* [PROBLEM STATEMENT]
Give every line of the data again, exactly.

(Entries taken from a collection)
»»
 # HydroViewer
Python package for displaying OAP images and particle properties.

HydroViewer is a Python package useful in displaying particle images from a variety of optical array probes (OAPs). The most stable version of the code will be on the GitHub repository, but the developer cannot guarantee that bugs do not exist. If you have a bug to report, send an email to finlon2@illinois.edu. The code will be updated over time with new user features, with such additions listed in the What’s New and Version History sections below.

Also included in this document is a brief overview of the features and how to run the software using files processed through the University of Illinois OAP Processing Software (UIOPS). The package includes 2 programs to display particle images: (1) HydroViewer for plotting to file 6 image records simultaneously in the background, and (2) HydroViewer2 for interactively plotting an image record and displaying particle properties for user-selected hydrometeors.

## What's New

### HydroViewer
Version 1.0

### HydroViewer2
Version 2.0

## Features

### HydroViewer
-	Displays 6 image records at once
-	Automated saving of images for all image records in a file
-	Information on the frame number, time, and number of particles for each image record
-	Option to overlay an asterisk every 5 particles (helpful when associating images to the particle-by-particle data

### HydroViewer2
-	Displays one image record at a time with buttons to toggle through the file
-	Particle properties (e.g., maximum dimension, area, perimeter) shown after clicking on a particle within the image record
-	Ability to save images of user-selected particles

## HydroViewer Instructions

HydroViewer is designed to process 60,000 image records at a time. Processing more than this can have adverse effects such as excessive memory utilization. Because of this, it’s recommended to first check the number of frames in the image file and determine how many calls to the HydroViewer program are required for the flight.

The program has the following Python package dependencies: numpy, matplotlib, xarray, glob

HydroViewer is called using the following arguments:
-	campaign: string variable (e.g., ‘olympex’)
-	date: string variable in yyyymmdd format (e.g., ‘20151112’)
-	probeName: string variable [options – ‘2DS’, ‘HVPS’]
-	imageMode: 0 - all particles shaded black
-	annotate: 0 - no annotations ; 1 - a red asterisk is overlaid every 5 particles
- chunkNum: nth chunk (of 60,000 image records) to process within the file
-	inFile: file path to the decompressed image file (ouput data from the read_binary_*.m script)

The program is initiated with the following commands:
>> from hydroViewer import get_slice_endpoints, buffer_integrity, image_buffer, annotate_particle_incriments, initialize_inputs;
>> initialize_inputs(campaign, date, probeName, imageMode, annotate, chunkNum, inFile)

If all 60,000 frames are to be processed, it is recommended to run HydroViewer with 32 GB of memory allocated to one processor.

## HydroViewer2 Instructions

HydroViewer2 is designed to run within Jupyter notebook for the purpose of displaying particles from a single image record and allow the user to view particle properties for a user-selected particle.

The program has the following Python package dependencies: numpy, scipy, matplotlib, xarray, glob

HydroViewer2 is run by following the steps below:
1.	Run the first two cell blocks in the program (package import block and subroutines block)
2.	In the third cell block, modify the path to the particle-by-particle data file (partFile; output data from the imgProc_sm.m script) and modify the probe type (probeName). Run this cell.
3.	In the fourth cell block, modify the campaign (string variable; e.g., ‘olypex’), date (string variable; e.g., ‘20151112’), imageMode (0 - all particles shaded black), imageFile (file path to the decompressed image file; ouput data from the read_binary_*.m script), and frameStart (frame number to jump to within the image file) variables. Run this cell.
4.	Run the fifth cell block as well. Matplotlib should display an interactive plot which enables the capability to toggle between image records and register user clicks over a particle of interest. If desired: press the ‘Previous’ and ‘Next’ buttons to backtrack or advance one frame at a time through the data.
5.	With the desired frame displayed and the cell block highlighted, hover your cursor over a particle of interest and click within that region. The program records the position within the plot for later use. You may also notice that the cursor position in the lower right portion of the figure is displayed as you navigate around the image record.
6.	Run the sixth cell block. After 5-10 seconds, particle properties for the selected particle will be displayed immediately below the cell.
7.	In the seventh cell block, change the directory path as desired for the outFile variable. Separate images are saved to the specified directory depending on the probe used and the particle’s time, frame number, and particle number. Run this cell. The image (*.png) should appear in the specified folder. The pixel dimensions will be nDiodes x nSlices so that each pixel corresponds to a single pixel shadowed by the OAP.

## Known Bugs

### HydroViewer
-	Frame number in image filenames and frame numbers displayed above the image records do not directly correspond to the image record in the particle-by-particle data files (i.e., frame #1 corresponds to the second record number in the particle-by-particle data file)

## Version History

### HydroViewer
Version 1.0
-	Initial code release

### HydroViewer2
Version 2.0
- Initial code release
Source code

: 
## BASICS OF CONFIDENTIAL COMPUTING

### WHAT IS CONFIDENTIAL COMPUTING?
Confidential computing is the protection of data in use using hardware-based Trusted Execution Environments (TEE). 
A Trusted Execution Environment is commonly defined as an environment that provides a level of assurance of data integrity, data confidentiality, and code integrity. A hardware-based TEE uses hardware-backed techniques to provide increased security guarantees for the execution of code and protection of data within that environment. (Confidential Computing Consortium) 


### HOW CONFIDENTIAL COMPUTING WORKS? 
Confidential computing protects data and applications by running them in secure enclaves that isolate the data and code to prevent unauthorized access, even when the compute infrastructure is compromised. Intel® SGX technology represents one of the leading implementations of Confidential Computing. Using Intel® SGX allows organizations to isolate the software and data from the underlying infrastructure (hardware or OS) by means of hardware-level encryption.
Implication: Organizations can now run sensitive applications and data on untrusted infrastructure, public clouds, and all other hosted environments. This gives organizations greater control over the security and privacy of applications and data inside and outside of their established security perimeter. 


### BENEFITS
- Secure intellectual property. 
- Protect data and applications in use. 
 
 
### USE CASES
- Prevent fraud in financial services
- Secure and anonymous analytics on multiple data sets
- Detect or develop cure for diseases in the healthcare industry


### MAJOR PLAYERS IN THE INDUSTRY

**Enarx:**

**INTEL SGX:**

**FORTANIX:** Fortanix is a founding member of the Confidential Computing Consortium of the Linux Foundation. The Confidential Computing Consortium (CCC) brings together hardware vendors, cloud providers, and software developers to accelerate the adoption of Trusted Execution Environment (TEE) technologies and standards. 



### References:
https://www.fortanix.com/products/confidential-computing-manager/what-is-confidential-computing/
««
* [RESULT OF THE EXERCISE]
 # HydroViewer
Python package for displaying OAP images and particle properties.

HydroViewer is a Python package useful in displaying particle images from a variety of optical array probes (OAPs). The most stable version of the code will be on the GitHub repository, but the developer cannot guarantee that bugs do not exist. If you have a bug to report, send an email to finlon2@illinois.edu. The code will be updated over time with new user features, with such additions listed in the What’s New and Version History sections below.

Also included in this document is a brief overview of the features and how to run the software using files processed through the University of Illinois OAP Processing Software (UIOPS). The package includes 2 programs to display particle images: (1) HydroViewer for plotting to file 6 image records simultaneously in the background, and (2) HydroViewer2 for interactively plotting an image record and displaying particle properties for user-selected hydrometeors.

## What's New

### HydroViewer
Version 1.0

### HydroViewer2
Version 2.0

## Features

### HydroViewer
-	Displays 6 image records at once
-	Automated saving of images for all image records in a file
-	Information on the frame number, time, and number of particles for each image record
-	Option to overlay an asterisk every 5 particles (helpful when associating images to the particle-by-particle data

### HydroViewer2
-	Displays one image record at a time with buttons to toggle through the file
-	Particle properties (e.g., maximum dimension, area, perimeter) shown after clicking on a particle within the image record
-	Ability to save images of user-selected particles

## HydroViewer Instructions

HydroViewer is designed to process 60,000 image records at a time. Processing more than this can have adverse effects such as excessive memory utilization. Because of this, it’s recommended to first check the number of frames in the image file and determine how many calls to the HydroViewer program are required for the flight.

The program has the following Python package dependencies: numpy, matplotlib, xarray, glob

HydroViewer is called using the following arguments:
-	campaign: string variable (e.g., ‘olympex’)
-	date: string variable in yyyymmdd format (e.g., ‘20151112’)
-	probeName: string variable [options – ‘2DS’, ‘HVPS’]
-	imageMode: 0 - all particles shaded black
-	annotate: 0 - no annotations ; 1 - a red asterisk is overlaid every 5 particles
- chunkNum: nth chunk (of 60,000 image records) to process within the file
-	inFile: file path to the decompressed image file (ouput data from the read_binary_*.m script)

The program is initiated with the following commands:
>> from hydroViewer import get_slice_endpoints, buffer_integrity, image_buffer, annotate_particle_incriments, initialize_inputs;
>> initialize_inputs(campaign, date, probeName, imageMode, annotate, chunkNum, inFile)

If all 60,000 frames are to be processed, it is recommended to run HydroViewer with 32 GB of memory allocated to one processor.

## HydroViewer2 Instructions

HydroViewer2 is designed to run within Jupyter notebook for the purpose of displaying particles from a single image record and allow the user to view particle properties for a user-selected particle.

The program has the following Python package dependencies: numpy, scipy, matplotlib, xarray, glob

HydroViewer2 is run by following the steps below:
1.	Run the first two cell blocks in the program (package import block and subroutines block)
2.	In the third cell block, modify the path to the particle-by-particle data file (partFile; output data from the imgProc_sm.m script) and modify the probe type (probeName). Run this cell.
3.	In the fourth cell block, modify the campaign (string variable; e.g., ‘olypex’), date (string variable; e.g., ‘20151112’), imageMode (0 - all particles shaded black), imageFile (file path to the decompressed image file; ouput data from the read_binary_*.m script), and frameStart (frame number to jump to within the image file) variables. Run this cell.
4.	Run the fifth cell block as well. Matplotlib should display an interactive plot which enables the capability to toggle between image records and register user clicks over a particle of interest. If desired: press the ‘Previous’ and ‘Next’ buttons to backtrack or advance one frame at a time through the data.
5.	With the desired frame displayed and the cell block highlighted, hover your cursor over a particle of interest and click within that region. The program records the position within the plot for later use. You may also notice that the cursor position in the lower right portion of the figure is displayed as you navigate around the image record.
6.	Run the sixth cell block. After 5-10 seconds, particle properties for the selected particle will be displayed immediately below the cell.
7.	In the seventh cell block, change the directory path as desired for the outFile variable. Separate images are saved to the specified directory depending on the probe used and the particle’s time, frame number, and particle number. Run this cell. The image (*.png) should appear in the specified folder. The pixel dimensions will be nDiodes x nSlices so that each pixel corresponds to a single pixel shadowed by the OAP.

## Known Bugs

### HydroViewer
-	Frame number in image filenames and frame numbers displayed above the image records do not directly correspond to the image record in the particle-by-particle data files (i.e., frame #1 corresponds to the second record number in the particle-by-particle data file)

## Version History

### HydroViewer
Version 1.0
-	Initial code release

### HydroViewer2
Version 2.0
- Initial code release
Source code

: 
## BASICS OF CONFIDENTIAL COMPUTING

### WHAT IS CONFIDENTIAL COMPUTING?
Confidential computing is the protection of data in use using hardware-based Trusted Execution Environments (TEE). 
A Trusted Execution Environment is commonly defined as an environment that provides a level of assurance of data integrity, data confidentiality, and code integrity. A hardware-based TEE uses hardware-backed techniques to provide increased security guarantees for the execution of code and protection of data within that environment. (Confidential Computing Consortium) 


### HOW CONFIDENTIAL COMPUTING WORKS? 
Confidential computing protects data and applications by running them in secure enclaves that isolate the data and code to prevent unauthorized access, even when the compute infrastructure is compromised. Intel® SGX technology represents one of the leading implementations of Confidential Computing. Using Intel® SGX allows organizations to isolate the software and data from the underlying infrastructure (hardware or OS) by means of hardware-level encryption.
Implication: Organizations can now run sensitive applications and data on untrusted infrastructure, public clouds, and all other hosted environments. This gives organizations greater control over the security and privacy of applications and data inside and outside of their established security perimeter. 


### BENEFITS
- Secure intellectual property. 
- Protect data and applications in use. 
 
 
### USE CASES
- Prevent fraud in financial services
- Secure and anonymous analytics on multiple data sets
- Detect or develop cure for diseases in the healthcare industry


### MAJOR PLAYERS IN THE INDUSTRY

**Enarx:**

**INTEL SGX:**

**FORTANIX:** Fortanix is a founding member of the Confidential Computing Consortium of the Linux Foundation. The Confidential Computing Consortium (CCC) brings together hardware vendors, cloud providers, and software developers to accelerate the adoption of Trusted Execution Environment (TEE) technologies and standards. 



### References:
https://www.fortanix.com/products/confidential-computing-manager/what-is-confidential-computing/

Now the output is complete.